Olivier Messiaen - Quartet for the End of Time III. Abîme des Oiseaux
Alison Hughes - clarinet
Nathan Thomas - video & audio
Many thanks to St Denys Southampton, for the use of their beautiful church.
OLIVIER MESSIAEN (1908 – 1992)
'ABÎME DES OISEAUX' (ABYSS OF THE BIRDS) for solo clarinet from Quartet for the End of Time
The French composer Olivier Messiaen is known for his unique use of musical colour due in part to a condition called synaesthesia - he saw colours associated with different “colours” in music. This, along with Messiaen’s devout religious faith and passion for depicting birdsong in his compositions, provides a basis for the solo clarinet movement “Abyss of the Birds”.
During World War II, Messiaen was interned in a prisoner of war camp known as Stalag VIIIA. Among his fellow prisoners were a clarinettist, violinist and cellist, so during the winter of 1940 Messiaen composed a quartet for these musicians (the composer completed the group on piano). He was regarded by his captors as harmless, and one officer even provided Messiaen with music paper and pencils. Composing gave Messiaen a form of detachment from his circumstances:
"If I composed this quartet, it was to escape from the snow, from the war, from captivity, and from myself.
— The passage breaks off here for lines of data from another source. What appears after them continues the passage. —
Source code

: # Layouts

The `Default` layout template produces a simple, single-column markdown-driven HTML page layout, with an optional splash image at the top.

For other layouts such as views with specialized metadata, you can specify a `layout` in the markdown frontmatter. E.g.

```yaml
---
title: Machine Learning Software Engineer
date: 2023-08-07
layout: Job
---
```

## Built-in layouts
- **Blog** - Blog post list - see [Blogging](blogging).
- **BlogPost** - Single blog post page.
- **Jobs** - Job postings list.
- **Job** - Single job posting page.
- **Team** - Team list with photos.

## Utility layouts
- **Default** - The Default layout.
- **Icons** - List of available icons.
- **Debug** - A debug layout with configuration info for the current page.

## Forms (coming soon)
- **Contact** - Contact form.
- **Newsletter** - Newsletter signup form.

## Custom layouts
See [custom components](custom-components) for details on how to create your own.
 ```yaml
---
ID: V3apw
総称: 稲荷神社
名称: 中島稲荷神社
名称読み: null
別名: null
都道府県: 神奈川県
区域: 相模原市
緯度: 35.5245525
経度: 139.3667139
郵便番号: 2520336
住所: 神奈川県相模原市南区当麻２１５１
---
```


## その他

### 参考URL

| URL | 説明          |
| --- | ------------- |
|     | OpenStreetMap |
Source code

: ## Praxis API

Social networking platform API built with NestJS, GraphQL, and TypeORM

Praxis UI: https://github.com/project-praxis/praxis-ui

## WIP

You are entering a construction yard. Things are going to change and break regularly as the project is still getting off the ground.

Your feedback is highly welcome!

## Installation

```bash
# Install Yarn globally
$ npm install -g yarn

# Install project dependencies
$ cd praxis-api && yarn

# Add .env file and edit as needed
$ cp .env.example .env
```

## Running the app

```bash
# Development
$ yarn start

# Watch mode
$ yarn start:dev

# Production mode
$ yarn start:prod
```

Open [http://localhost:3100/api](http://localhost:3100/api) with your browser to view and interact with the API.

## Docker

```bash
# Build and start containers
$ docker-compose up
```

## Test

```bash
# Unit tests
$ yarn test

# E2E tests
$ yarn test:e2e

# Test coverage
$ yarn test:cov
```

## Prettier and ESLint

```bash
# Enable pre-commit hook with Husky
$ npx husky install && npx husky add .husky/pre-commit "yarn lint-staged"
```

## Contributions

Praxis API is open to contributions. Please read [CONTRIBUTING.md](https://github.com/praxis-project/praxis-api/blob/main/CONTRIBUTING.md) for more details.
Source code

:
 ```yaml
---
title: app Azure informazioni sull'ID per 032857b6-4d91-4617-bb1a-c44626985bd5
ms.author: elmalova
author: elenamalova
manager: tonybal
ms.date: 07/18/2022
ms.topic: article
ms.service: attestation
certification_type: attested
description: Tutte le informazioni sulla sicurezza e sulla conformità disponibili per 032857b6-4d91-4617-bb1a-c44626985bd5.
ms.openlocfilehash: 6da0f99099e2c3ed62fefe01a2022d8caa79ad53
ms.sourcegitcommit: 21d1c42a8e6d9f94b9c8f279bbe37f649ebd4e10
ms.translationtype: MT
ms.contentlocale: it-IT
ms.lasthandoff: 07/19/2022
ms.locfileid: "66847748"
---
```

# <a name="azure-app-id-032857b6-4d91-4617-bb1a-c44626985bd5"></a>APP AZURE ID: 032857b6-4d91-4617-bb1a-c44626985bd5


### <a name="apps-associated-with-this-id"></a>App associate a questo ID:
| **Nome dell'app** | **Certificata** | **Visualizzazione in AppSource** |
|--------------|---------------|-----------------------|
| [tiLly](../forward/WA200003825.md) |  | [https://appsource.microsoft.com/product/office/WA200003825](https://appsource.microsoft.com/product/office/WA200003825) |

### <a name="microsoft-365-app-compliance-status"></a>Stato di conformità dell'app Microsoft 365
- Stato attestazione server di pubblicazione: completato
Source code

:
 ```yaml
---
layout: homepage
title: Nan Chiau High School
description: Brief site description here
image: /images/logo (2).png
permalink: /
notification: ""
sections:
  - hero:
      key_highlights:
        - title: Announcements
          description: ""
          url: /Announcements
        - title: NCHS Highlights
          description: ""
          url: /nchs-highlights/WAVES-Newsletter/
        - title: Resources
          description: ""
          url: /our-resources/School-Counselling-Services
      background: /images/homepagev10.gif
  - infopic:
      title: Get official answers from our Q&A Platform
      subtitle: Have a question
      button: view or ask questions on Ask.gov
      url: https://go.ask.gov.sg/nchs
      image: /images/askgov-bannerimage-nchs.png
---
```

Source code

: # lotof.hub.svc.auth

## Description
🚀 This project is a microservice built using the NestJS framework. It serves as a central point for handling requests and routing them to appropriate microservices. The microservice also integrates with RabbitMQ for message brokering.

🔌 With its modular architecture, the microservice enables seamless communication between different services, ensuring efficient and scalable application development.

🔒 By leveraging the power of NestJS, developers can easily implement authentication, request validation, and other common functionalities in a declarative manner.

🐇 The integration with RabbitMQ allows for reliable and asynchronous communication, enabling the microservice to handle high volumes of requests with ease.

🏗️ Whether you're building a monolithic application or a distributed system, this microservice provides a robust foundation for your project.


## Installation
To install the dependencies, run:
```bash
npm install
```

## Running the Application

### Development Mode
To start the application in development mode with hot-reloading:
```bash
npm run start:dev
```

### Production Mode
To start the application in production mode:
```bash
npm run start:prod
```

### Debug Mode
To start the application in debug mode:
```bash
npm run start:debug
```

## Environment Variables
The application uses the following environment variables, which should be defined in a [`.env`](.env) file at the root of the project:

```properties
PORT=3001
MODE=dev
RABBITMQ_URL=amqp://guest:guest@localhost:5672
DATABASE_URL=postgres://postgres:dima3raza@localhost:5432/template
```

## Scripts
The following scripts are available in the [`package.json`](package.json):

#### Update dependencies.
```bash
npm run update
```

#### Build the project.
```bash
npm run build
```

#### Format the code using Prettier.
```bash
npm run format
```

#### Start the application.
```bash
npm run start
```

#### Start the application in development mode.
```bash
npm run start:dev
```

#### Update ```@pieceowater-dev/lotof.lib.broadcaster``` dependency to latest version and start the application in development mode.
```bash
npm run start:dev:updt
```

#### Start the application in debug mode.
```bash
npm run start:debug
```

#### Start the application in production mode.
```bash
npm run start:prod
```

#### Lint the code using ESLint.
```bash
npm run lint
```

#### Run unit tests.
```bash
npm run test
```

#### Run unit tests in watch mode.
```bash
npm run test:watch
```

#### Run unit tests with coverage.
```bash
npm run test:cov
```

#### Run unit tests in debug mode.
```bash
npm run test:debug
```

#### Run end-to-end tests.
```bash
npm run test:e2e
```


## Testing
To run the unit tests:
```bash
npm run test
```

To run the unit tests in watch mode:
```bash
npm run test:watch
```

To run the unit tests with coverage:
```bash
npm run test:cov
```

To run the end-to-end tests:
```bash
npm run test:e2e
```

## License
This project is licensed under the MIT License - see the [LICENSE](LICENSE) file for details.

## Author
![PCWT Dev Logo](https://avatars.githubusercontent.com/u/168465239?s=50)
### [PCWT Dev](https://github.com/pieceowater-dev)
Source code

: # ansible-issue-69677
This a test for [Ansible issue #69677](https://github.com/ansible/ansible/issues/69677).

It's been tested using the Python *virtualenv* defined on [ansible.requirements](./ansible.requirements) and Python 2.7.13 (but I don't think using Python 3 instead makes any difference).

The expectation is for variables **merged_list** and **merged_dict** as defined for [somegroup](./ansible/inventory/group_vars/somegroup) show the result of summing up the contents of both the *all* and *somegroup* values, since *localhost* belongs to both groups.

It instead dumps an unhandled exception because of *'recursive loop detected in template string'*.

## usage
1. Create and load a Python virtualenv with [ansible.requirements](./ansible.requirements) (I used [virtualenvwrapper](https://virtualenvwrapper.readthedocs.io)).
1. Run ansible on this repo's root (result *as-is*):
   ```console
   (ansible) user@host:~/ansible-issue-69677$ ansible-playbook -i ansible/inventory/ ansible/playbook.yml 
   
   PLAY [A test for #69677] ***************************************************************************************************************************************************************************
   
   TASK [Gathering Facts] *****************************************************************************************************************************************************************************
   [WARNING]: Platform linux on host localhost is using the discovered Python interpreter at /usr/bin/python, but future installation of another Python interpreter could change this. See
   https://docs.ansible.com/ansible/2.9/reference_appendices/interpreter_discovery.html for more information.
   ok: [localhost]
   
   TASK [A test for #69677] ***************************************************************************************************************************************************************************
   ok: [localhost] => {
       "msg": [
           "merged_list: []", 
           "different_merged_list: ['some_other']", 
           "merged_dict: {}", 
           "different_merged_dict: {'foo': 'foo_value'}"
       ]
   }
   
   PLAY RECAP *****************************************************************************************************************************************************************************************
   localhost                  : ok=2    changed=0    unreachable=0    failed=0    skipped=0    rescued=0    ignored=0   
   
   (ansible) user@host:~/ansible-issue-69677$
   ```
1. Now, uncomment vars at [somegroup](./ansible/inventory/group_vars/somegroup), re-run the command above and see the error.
The greatest benefit that I drew from it was that in the midst of thirty thousand prisoners, I was the only man who was not one."
The title of the work “Quartet for the End of Time” springs from a passage in the Book of Revelation about the descent of the seventh angel at the sound of whose trumpet the Mystery of God will be consummated and who announces "that there should be time no longer." Of the solo clarinet movement Messiaen wrote:
"'Abyss of the Birds' for clarinet alone. The abyss is Time with its sadness, its weariness. The birds are the opposite to Time; they are our desire for light, for stars, for rainbows, and for jubilant songs."
The four musicians performed the complete “Quatuor” on mostly borrowed instruments to around five thousand fellow prisoners on 15th of January 1941.